Marriage is more than the uniting of two individuals. When a couple marries, they also gain a new family: their in-laws. It can seem overwhelming to try to navigate these new, complicated relationships. Couples need to decide what kind of relationship they will have with this new family. And, they need to decide which relationship will be more important – their relationship with their spouse or their relationship with their parents.
In their essay, “Creating Healthy Ties with In-Laws and Extended Families,” James M. Harper and Susanne Frost Olsen state, “One of the first scriptures in the Old Testament regarding family relationships is found in Genesis 2:24: ‘Therefore shall a man leave his father and his mother, and shall cleave unto his wife.’ The Oxford English Dictionary defines cleave as ‘to remain attached, devoted, or faithful to,’ and ‘to remain steadfast.’” While it may be difficult to break the habit of turning to your parents for advice, your spouse should be the one you turn toward first. Your relationship with your spouse should be above all other relationships.
Tense and strained in-law relationships are the target of jokes in television sitcoms and in daily conversations. It makes sense that blending different ideas and beliefs in a marriage can cause a great deal of tension with the added influence of the in-laws. In his book, Till Debt Do Us Part, Bernard Poduska, refers to these differences from each family as “family rules.” He divides “family rules” into 3 categories:
1. Explicit family rules – expressed verbally or posted visibly
2. Implicit family rules – taught with nonverbal communication repeatedly throughout childhood
3. Intuitive family rules – unspoken, but unlike implicit family rules that have to do with everyday issues, these are more about family traditions and beliefs that are beyond everyday issues
Poduska explains that we can cope with these family rules by identifying our own family rules and those of our spouse. He suggests that each spouse write down their family rules, including those that are explicit, implicit, and intuitive. Sometimes, we may need the help of our extended family to identify all these family rules. Each spouse needs to learn to acknowledge these family rules and to try to understand how these family rules affect their spouse.

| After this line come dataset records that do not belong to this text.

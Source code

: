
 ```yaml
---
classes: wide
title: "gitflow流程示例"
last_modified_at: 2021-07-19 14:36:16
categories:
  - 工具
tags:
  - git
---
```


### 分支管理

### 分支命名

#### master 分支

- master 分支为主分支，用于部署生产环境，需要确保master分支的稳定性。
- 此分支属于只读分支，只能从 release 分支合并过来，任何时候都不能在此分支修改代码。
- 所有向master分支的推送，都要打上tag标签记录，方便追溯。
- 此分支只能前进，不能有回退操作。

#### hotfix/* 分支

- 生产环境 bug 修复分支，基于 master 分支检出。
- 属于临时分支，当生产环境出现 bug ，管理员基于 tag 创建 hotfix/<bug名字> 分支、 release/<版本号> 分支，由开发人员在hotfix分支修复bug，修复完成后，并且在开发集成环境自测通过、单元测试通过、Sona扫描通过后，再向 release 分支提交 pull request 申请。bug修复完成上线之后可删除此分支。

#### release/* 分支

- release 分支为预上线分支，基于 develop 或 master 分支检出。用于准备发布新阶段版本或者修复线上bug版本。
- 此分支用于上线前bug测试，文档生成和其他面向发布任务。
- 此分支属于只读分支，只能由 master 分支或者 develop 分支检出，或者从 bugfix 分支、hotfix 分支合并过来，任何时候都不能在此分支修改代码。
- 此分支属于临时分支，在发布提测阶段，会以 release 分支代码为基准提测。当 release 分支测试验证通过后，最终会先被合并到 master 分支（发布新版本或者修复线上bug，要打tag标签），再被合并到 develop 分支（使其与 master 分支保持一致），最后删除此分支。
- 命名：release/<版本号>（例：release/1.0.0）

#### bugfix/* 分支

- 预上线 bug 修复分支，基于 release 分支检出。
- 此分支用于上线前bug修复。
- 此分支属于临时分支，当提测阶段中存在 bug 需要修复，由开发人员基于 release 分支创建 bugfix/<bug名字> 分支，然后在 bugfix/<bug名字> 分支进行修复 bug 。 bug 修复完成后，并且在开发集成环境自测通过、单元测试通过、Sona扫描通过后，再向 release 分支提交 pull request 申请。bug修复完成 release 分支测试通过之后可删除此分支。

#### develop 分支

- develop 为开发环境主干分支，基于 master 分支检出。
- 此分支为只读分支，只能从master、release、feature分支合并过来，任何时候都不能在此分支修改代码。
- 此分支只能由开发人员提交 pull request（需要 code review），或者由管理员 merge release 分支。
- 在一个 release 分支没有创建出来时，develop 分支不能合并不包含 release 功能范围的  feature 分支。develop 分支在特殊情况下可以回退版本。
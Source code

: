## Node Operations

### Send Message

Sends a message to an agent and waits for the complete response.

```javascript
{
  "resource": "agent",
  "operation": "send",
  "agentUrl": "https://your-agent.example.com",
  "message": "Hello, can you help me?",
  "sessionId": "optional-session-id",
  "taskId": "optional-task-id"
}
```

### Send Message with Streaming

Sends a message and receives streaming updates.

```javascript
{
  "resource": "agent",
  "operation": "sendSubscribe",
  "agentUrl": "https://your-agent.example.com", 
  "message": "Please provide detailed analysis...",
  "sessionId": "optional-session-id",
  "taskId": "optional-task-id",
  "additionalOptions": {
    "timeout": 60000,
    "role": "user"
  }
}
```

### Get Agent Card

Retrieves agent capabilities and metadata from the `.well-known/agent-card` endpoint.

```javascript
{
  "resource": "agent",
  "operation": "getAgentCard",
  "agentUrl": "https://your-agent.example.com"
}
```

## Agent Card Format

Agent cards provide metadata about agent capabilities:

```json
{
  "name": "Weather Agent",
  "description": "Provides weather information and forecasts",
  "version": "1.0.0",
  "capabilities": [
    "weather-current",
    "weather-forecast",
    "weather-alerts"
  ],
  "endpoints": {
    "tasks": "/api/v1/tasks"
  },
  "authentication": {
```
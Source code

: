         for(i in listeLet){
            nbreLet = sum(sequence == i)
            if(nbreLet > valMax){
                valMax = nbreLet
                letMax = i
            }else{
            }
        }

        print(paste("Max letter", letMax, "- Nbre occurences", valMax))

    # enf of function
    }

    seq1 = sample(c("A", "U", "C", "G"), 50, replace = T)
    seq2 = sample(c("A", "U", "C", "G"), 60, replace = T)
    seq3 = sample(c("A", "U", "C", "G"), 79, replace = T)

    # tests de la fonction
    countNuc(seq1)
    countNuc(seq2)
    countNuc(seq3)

For example, my friends Teresa and Ben recognized early in their marriage that they each have different “family rules” (they called them “expectations”) from their upbringing. In Teresa’s family, her dad always took out the trash. In Ben’s family, there was no assumption or rule that any one person would take out the trash. Whoever happened to see the trash overflowing was the one who took it out. So, when Ben didn’t take out the trash every time it needed to go out, Teresa would get frustrated with him and sulk. Ben didn’t know what the sulking was about. Finally, an exasperated Teresa explained to Ben that he was failing in his simple husbandly duty to take out the trash. Ben was puzzled until Teresa explained how things worked in her own family. After talking about it, they realized that there were other areas in their marriage where they had allowed their family rules to influence their behavior. Ben still doesn’t take out the trash every time, but each spouse is more patient and understanding with the other now that they’ve identified some of their differences.
References:
Harper, J. M. & Olsen, S. F. (2005). Creating healthy ties with in-laws and extended families. In C. H. Hart, L.D. Newell, E. Walton, & D.C. Dollahite (Eds.), Helping and healing our families: Principles and practices inspired by "The Family: A Proclamation to the World" (pp. 327-334). Salt Lake City, UT: Deseret Book Company.
Poduska, B. (2000). Till debt do us part: Balancing finances, feelings, and family. Salt Lake City, UT: Shadow Mountain.